REQUIREMENT → Go through the listing below and gather every line with the word "include".
BEGIN
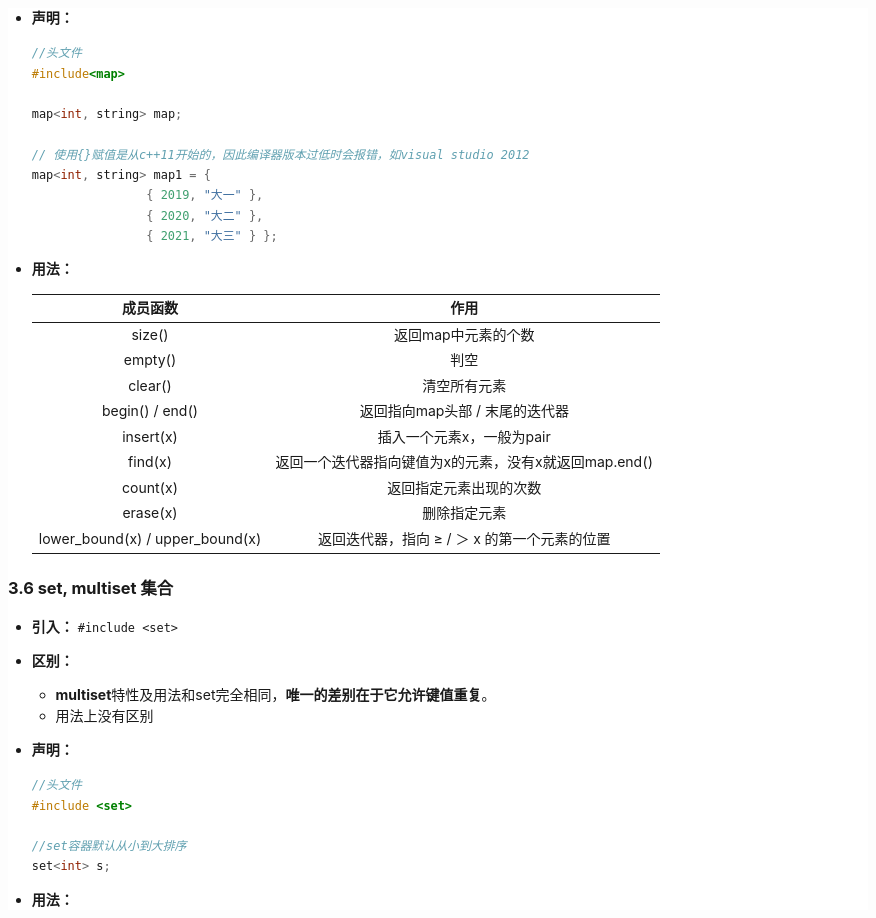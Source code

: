 - **声明：** 

  ```cpp
  //头文件
  #include<map>
   
  map<int, string> map;
   
  // 使用{}赋值是从c++11开始的，因此编译器版本过低时会报错，如visual studio 2012
  map<int, string> map1 = {
                  { 2019, "大一" },
                  { 2020, "大二" },
                  { 2021, "大三" } };
  ```

- **用法：**

  |            成员函数             |                         作用                          |
  | :-----------------------------: | :---------------------------------------------------: |
  |             size()              |                  返回map中元素的个数                  |
  |             empty()             |                         判空                          |
  |             clear()             |                     清空所有元素                      |
  |         begin() / end()         |            返回指向map头部 / 末尾的迭代器             |
  |            insert(x)            |               插入一个元素x，一般为pair               |
  |             find(x)             | 返回一个迭代器指向键值为x的元素，没有x就返回map.end() |
  |            count(x)             |                返回指定元素出现的次数                 |
  |            erase(x)             |                     删除指定元素                      |
  | lower_bound(x) / upper_bound(x) |     返回迭代器，指向 ≥ / ＞ x 的第一个元素的位置      |

### 3.6 set, multiset 集合

- **引入：** `#include <set>`

- **区别：** 

  - **multiset**特性及用法和set完全相同，**唯一的差别在于它允许键值重复**。
  - 用法上没有区别

- **声明：** 

  ```cpp
  //头文件
  #include <set>
   
  //set容器默认从小到大排序
  set<int> s;
  ```

- **用法：**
END
WRITTEN RESPONSE →
  #include<map>
- **引入：** `#include <set>`
  #include <set>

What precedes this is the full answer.